Fire and Ice – Winter Fire Making

Winter fire making can be a humbling experience. When we went up to the Pack Station a few weeks ago, we had a tremendously difficult time starting a fire. The weather had provided us with a unique mix of rain and snow which caused everything to be soaking wet and encased in a sheet of ice. I imagine that this will become a trend as the season progresses further into spring. Given the absolute importance of fire for survival in cold/wet conditions, I figured I ought to do a post regarding winter fire making. 

Winter Fire Making

Fire can make all the difference in a winter emergency.

In wet and/or snowy winter conditions finding dry fuel can be a challenge. Ever heard the saying “high and dry”? It is referring to where to look for fire wood! Especially if the ground is covered in several feet of snow. Look into the trees for any dead/dry branches or twigs still hanging off of them. Pine trees are a great source of fire wood. When you break anything from the tree, it will make a sharp snap if it is bone dry. Hold the twigs to your lips as an additional check for moisture.

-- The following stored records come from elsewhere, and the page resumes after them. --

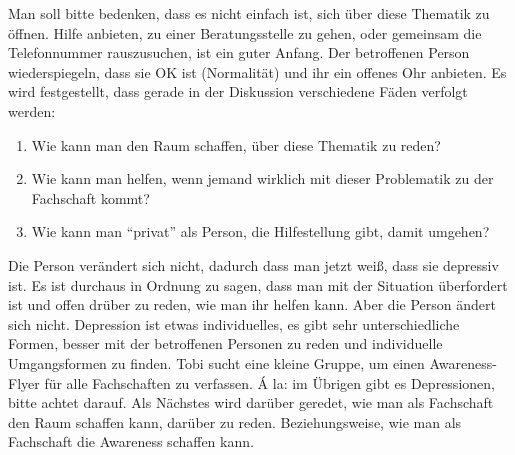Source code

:     Man soll bitte bedenken, dass es nicht einfach ist, sich über diese Thematik zu öffnen.
    Hilfe anbieten, zu einer Beratungsstelle zu gehen, oder gemeinsam die Telefonnummer rauszusuchen, ist ein guter Anfang.
    Der betroffenen Person wiederspiegeln, dass sie OK ist (Normalität) und ihr ein offenes Ohr anbieten.
    Es wird festgestellt, dass gerade in der Diskussion verschiedene Fäden verfolgt werden:
    \begin{enumerate}
      \item Wie kann man den Raum schaffen, über diese Thematik zu reden?
      \item Wie kann man helfen, wenn jemand wirklich mit dieser Problematik zu der Fachschaft kommt?
      \item Wie kann man ``privat'' als Person, die Hilfestellung gibt, damit umgehen?
    \end{enumerate}
    Die Person verändert sich nicht, dadurch dass man jetzt weiß, dass sie depressiv ist. Es ist durchaus in Ordnung zu sagen, dass man mit der Situation überfordert ist und offen drüber zu reden, wie man ihr helfen kann. Aber die Person ändert sich nicht.
    Depression ist etwas individuelles, es gibt sehr unterschiedliche Formen, besser mit der betroffenen Personen zu reden und individuelle Umgangsformen zu finden.
    Tobi sucht eine kleine Gruppe, um einen Awareness-Flyer für alle Fachschaften zu verfassen. Á la: im Übrigen gibt es Depressionen, bitte achtet darauf.
    Als Nächstes wird darüber geredet, wie man als Fachschaft den Raum schaffen kann, darüber zu reden. Beziehungsweise, wie man als Fachschaft die Awareness schaffen kann. \\


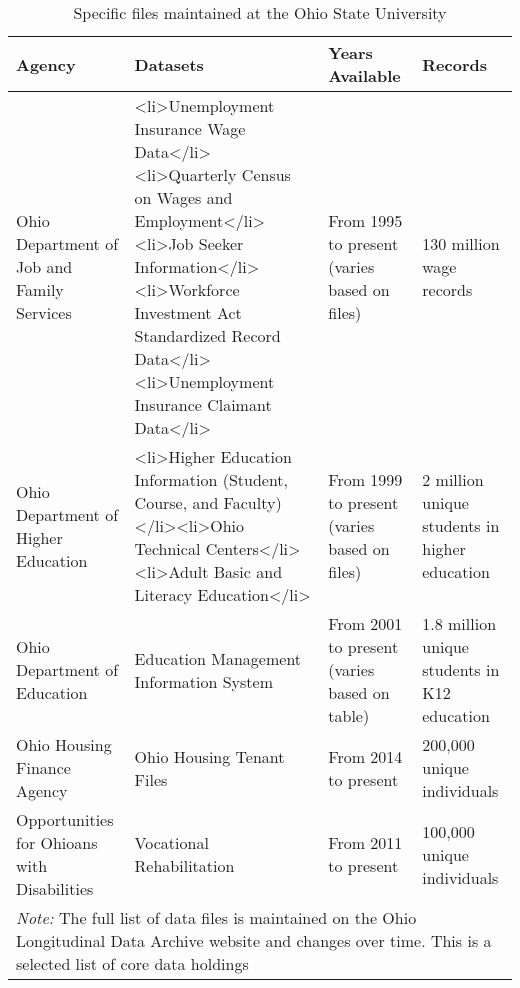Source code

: \begin{table}

\caption{\label{tab:}Specific files maintained at the Ohio State University}
\centering
\begin{tabular}[t]{llll}
\toprule
Agency & Datasets & Years Available & Records\\
\midrule
Ohio Department of Job and Family Services & <li>Unemployment Insurance Wage Data</li><li>Quarterly Census on Wages and Employment</li><li>Job Seeker Information</li><li>Workforce Investment Act Standardized Record Data</li><li>Unemployment Insurance Claimant Data</li> & From 1995 to present (varies based on files) & 130 million wage records\\
Ohio Department of Higher Education & <li>Higher Education Information (Student, Course, and Faculty)</li><li>Ohio Technical Centers</li><li>Adult Basic and Literacy Education</li> & From 1999 to present (varies based on files) & 2 million unique students in higher education\\
Ohio Department of Education & Education Management Information System & From 2001 to present (varies based on table) & 1.8 million unique students in K12 education\\
Ohio Housing Finance Agency & Ohio Housing Tenant Files & From 2014 to present & 200,000 unique individuals\\
Opportunities for Ohioans with Disabilities & Vocational Rehabilitation & From 2011 to present & 100,000 unique individuals\\
\bottomrule
\multicolumn{4}{l}{\rule{0pt}{1em}\textit{Note: } The full list of data files is maintained on the Ohio Longitudinal Data Archive website and changes over time. This is a selected list of core data holdings}\\
\end{tabular}
\end{table}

In the winter a good axe is worth it’s weight in gold. If you have an axe you can fell small trees (No bigger than about 6-8 inches thick) and split them down to the dry interior layers of heart wood. A folding hand saw or bucksaw is also very useful for processing wood.

Once collected, organize your fuel into kindling, tinder, and fuel wood. Avoid putting your fuel directly onto snowy or wet surfaces.

Winter Fire Making

Use logs to build a platform for your fire. Brush any snow off of the logs before you begin the ignition process.

Now, it’s time to start building your fire. If possible, find a location that is sheltered from adverse weather conditions. Once your spot is chosen, begin by using a few logs to build a platform on the snow or mud. This will allow the fire to “float” on the snow rather than melting into it. Eventually the platform will heat up and begin sinking so it is recommended that you dig as far down into the snow as possible (the platform is also recommended for wet/muddy surfaces). On top of this platform you can build your tepee or log cabin style fire. I usually add wood into one of these configurations as I go. 

Now for the tricky part. For lighting a fire in  any wet or snowy environment I recommend you have an accelerant to help you ignite potentially damp kindling and tinder. I typically use a cotton ball coated with vaseline, Wet Fire Cubes (can be purchased at just about any sporting goods store), or Esbit tablets. Based on our experience a few weeks ago, I would recommend bringing a couple Esbit tablets along as they get HOT and burn for quite a while. Whatever you use, the longer the burn time the better. The purpose of these items is to dry and light wet tinder and kindling.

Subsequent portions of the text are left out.